The association of lumican polymorphisms and high myopia in a Southern Chinese population

1Department of Ophthalmology, Loudi Central Hospital of Hunan, Loudi 417000, Hunan Province, China

2Department of Ophthalmology, the First Affiliated Hospital of Jinan University, Guangzhou 510630, Guangdong Province,China

3Department of Ophthalmology, the Affiliated Anhui Provincial Hospital of Anhui Medical University, Hefei 230000, Anhui Province, China

Abstract● AIM: To investigate the correlation between lumican (LUM)gene and high myopia in a Southern Chinese population.● METHODS: The study comprised of 95 high myopia patients with a spherical equivalent ≤−6.5 diopters (D). The control group recruited 95 individuals with a spherical equivalent ranging from −0.5 D to +0.5 D. Direct sequencing was used to detect the single nucleotide polymorphisms (SNPs) of LUM gene in coding region. Genotype distributions were tested for Hardy-Weinberg disequilibrium. Genotypic and allelic frequencies were analyzed through Chi-square test or Fisher’s exact test.● RESULTS: We identified 3 SNPs of the LUM gene: LUM c.32(rs577456426), LUM c.507 (rs17853500) and LUM c.849(rs181915277). Among the three SNPs, the genotype and allele frequencies of rs17853500 showed a significant difference between patients and control subjects (P<0.05).However, there were no significant differences in rs181915277 and rs577456426 between the two groups (P>0.05).● CONCLUSION: LUM c.507 polymorphism may be a risk factor for the pathogenesis of high myopia in the Southern Chinese population.

● KEYWORDS: lumican; sclera; high myopia; single nucleotide polymorphisms

INTRODUCTION

Myopia is a common eye disease and a significant public health issue. Simple myopia can be corrected with spectacles or contact lenses, whereas high (pathological)myopia is one of the main causes leading to low vision or blindness. Pathological myopia is defined as a refractive error of at least −6.00 diopters (D) with pathological changes including temporal crescent, pigment epithelial thinning,leopard retina, Fuch’s macula, and retina-choroidal atrophy.Epidemiological evidence suggests increasing prevalence of myopia, especially in Asian populations[1-2], causing profound economic cost to the society. Therefore, it is important to identify the etiology of high myopia.

Active remodeling mechanism of the sclera is an important process during the pathogenesis of myopia.
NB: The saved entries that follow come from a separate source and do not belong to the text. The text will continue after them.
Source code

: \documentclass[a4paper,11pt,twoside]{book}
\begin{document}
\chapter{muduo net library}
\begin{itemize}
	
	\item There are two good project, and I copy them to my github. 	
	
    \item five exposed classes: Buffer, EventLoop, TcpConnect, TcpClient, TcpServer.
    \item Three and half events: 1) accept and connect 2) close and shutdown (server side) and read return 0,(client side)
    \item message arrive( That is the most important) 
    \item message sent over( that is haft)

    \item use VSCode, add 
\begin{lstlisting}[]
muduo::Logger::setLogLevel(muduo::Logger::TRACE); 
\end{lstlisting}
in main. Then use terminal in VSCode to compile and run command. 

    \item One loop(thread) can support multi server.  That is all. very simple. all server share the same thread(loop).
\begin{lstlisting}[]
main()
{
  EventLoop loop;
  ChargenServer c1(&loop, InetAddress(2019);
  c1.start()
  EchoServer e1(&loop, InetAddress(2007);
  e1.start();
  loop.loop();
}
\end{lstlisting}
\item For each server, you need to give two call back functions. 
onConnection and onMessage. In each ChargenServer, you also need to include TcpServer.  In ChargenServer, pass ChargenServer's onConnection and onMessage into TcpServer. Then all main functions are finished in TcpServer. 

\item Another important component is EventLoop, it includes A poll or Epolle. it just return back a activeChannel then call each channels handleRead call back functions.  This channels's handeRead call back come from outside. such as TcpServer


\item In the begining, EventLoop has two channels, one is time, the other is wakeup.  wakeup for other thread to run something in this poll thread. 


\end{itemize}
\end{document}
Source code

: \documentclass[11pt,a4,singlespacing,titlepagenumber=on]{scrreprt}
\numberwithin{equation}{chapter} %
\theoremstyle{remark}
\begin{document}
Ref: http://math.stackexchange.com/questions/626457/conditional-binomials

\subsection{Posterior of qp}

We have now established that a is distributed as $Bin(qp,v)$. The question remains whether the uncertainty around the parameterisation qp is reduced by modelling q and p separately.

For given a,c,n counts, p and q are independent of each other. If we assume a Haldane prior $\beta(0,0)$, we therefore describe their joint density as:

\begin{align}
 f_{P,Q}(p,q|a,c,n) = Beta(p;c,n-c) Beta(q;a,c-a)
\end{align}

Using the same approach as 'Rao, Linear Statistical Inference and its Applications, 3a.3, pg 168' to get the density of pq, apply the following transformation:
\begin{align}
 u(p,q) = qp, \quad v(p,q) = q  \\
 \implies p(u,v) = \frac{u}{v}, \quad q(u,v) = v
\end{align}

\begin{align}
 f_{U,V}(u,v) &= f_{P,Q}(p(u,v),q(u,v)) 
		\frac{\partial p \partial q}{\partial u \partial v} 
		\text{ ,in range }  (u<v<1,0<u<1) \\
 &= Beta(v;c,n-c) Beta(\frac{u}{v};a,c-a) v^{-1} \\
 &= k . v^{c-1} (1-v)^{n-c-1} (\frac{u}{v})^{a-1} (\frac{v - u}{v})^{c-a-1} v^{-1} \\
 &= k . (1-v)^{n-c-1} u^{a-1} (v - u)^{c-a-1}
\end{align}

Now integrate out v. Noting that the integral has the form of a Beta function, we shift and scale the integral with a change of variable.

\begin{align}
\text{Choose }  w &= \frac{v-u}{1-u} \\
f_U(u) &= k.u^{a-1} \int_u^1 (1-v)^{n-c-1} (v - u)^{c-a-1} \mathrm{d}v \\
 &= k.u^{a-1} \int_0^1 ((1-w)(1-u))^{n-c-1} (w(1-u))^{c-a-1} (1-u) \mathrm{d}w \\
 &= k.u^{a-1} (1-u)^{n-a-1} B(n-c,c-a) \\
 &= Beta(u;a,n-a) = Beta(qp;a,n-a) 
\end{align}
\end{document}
Scleral remodeling involves reduced production of collagen and proteoglycans and increased collagen degradation. The sclera contains a collagenrich extracellular matrix that undergoes significant biochemical and biomechanical remodeling during the development of myopia[3-5]. Alteration in the expression levels of extracellular matrix components may affect scleral morphology, as in myopia. Lumican (LUM), a keratan sulfate proteoglycan belonging to the small leucine-rich proteoglycan (SLRP)family, is one of the major extracellular matrix components of the sclera. LUM-deficient mice displayed corneal opacity,skin fragility, abnormally large collagen fibril diameters, and disorganized inter fibrillar spacing[6]. This role implicated LUM could be responsible for the control of collagen fibrillogenesis.And Chakravarti et al’s[7] study further showed that mice deficient in LUM and fibromodulin manifested certain features of high myopia. LUM knockdown zebrafish caused scleral thinning and increased size of scleral coats[8]. LUM mRNA level was significantly down-regulated during the development of lens-induced myopia[9]. It’s suggested that altered expression of LUM may contribute to myopia. Increasing studies have showed that single nucleotide polymorphisms (SNPs) in the LUM gene were associated with high myopia[10-13]. Majava et al[14] found that a novel SNP c.893-105G>A may contribute to pathogenesis of high myopia. However, some other studies suggested that polymorphisms in LUM gene were not associated with high myopia[15-18]. Case-control studies about the relationship between LUM polymorphisms and high myopia were summarized in Table 1. Therefore, we want toinvestigate whether LUM gene polymorphisms are correlated with high myopia in the Southern Chinese population.LUM gene was extracted from the blood of 95 patients with high myopia and 95 individuals in the control group, and sequenced the polymorphisms of LUM coding region by direct sequencing.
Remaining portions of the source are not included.